Paul offered him his cup. The colonel took it, sipped it, and then handed it back. Paul offered him a Fortunate; the colonel took it with thanks. He lit up and dragged and then continued.
“Yeah, a ground-car broke down, and we had to tow it in. It ended the mission early, but I ain’t complainin’ one bit.”
Paul saw the exhaustion in his eyes, in the way he held his body. But he’d still gone out.
Z-man walked up. “Mornin’, fellas.”
A trash pile was burning behind them. Some idiot had thrown a plastic bottle in there. When it burned and popped, the bottle made a noise that sounded a lot like a bullet going past. All three men ducked.

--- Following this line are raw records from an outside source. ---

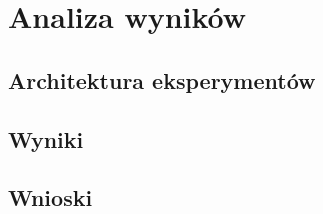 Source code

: \chapter{Analiza wyników}

\section{Architektura eksperymentów}

\section{Wyniki}

\section{Wnioski}
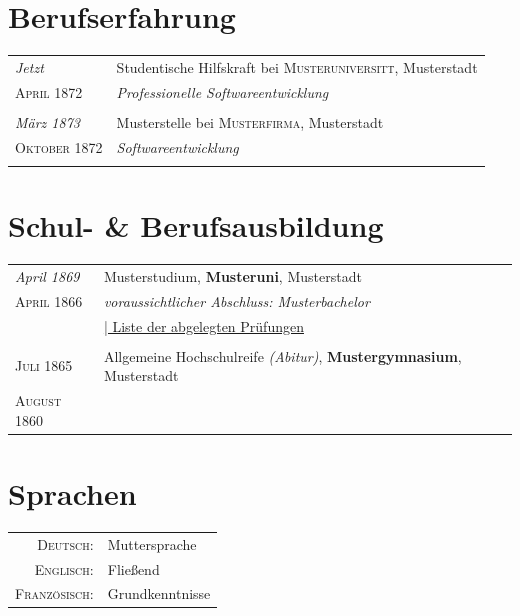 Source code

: \documentclass[a4paper,10pt]{article}
\begin{document}
\section{Berufserfahrung}
\begin{tabular}{p{2.5cm}|p{11cm}}
  \emph{Jetzt} & Studentische Hilfskraft bei \textsc{Musteruniversit\"t}, Musterstadt \\
  \textsc{April 1872}&\emph{Professionelle Softwareentwicklung}\\
  &\footnotesize{}\\

  \emph{M\"arz 1873} & Musterstelle bei \textsc{Musterfirma}, Musterstadt \\
  \textsc{Oktober 1872}&\emph{Softwareentwicklung}\\
  &\footnotesize{}\\

\end{tabular}



\section{Schul- \& Berufsausbildung}
\begin{tabular}{p{2.5cm}|p{11cm}}	
  \emph{April 1869}&  Musterstudium, \textbf{Musteruni}, Musterstadt\\
  \textsc{April} 1866& \small\emph{voraussichtlicher Abschluss: Musterbachelor} \\
  &\normalsize \hyperlink{grds}{\hfill | \footnotesize Liste der abgelegten Pr\"ufungen}\\&\\

   \textsc{Juli} 1865 & Allgemeine Hochschulreife \textit{(Abitur)}, \textbf{Mustergymnasium}, Musterstadt\\
  \textsc{August 1860}
\end{tabular}


\section{Sprachen}
\begin{tabular}{rl}
 \textsc{Deutsch:}& Muttersprache\\
\textsc{Englisch:}& Flie{\ss}end\\
\textsc{Franz\"osisch:}& Grundkenntnisse\\
\end{tabular}
\end{document}
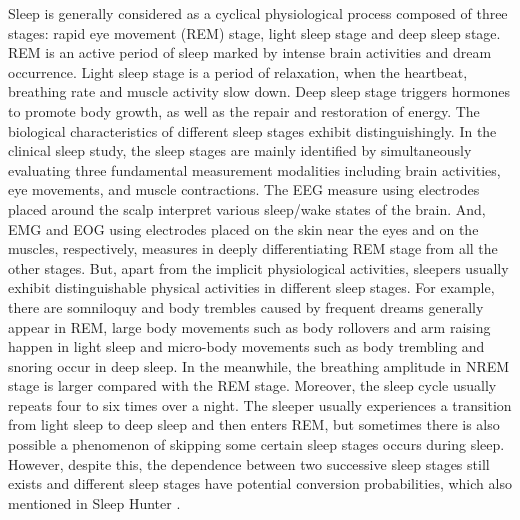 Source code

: Sleep is generally considered as a cyclical physiological process composed of three stages: rapid eye movement (REM) stage, light sleep
stage and deep sleep stage. REM is an active period of sleep marked by intense brain activities and dream occurrence. Light sleep stage is
a period of relaxation, when the heartbeat, breathing rate and muscle activity slow down. Deep sleep stage triggers hormones to promote
body growth, as well as the repair and restoration of energy.  The biological characteristics of different sleep stages exhibit
distinguishingly. In the clinical sleep study, the sleep stages are mainly identified by simultaneously evaluating three fundamental
measurement modalities including brain activities, eye movements, and muscle contractions. The EEG measure using electrodes placed around
the scalp interpret various sleep/wake states of the brain. And, EMG and EOG using electrodes placed on the skin near the eyes and on the
muscles, respectively, measures in deeply differentiating REM stage from all the other stages. But, apart from the implicit physiological
activities, sleepers usually exhibit distinguishable physical activities in different sleep stages. For example, there are somniloquy and
body trembles caused by frequent dreams generally appear in REM, large body movements such as body rollovers and arm raising happen in
light sleep and micro-body movements such as body trembling and snoring occur in deep sleep.  In the meanwhile, the breathing amplitude in
NREM stage is larger compared with the REM stage. Moreover, the sleep cycle usually repeats four to six times over a night. The sleeper
usually experiences a transition from light sleep to deep sleep and then enters REM, but sometimes there is also possible a phenomenon of
skipping some certain sleep stages occurs during sleep. However, despite this, the dependence between two successive sleep stages still
exists and different sleep stages have potential conversion probabilities, which also mentioned in Sleep Hunter \cite{gu2016sleep}.

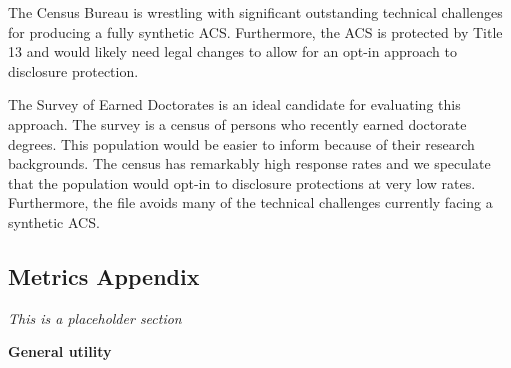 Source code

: \documentclass[
]{urban-formatting}
\begin{document}
The Census Bureau is wrestling with significant outstanding technical
challenges for producing a fully synthetic ACS. Furthermore, the ACS is
protected by Title 13 and would likely need legal changes to allow for
an opt-in approach to disclosure protection.

The Survey of Earned Doctorates is an ideal candidate for evaluating
this approach. The survey is a census of persons who recently earned
doctorate degrees. This population would be easier to inform because of
their research backgrounds. The census has remarkably high response
rates and we speculate that the population would opt-in to disclosure
protections at very low rates. Furthermore, the file avoids many of the
technical challenges currently facing a synthetic ACS.

\subsection{Metrics Appendix}

\emph{This is a placeholder section}

\textbf{General utility}
\end{document}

The Baradna valley was getting to them, but the fun wasn’t over yet—not by a long shot.
In his dream, Paul was having fun at a family barbecue or something. The sun was shining. A refreshing breeze blew through the honest-to-God green deciduous trees of Old Earth. Kids were splashing in a nearby pool, and there was the delicious odor of slightly burned meat coming from a grill. Father was saying something to Paul, and Amy was seated across from him at a picnic table, smiling an enigmatic smile. Life was good. Paul saw the old hound dog on his run out in the yard; he was growling at something. Incongruously, a machine gun barked in the distance. Men were yelling; someone was screaming.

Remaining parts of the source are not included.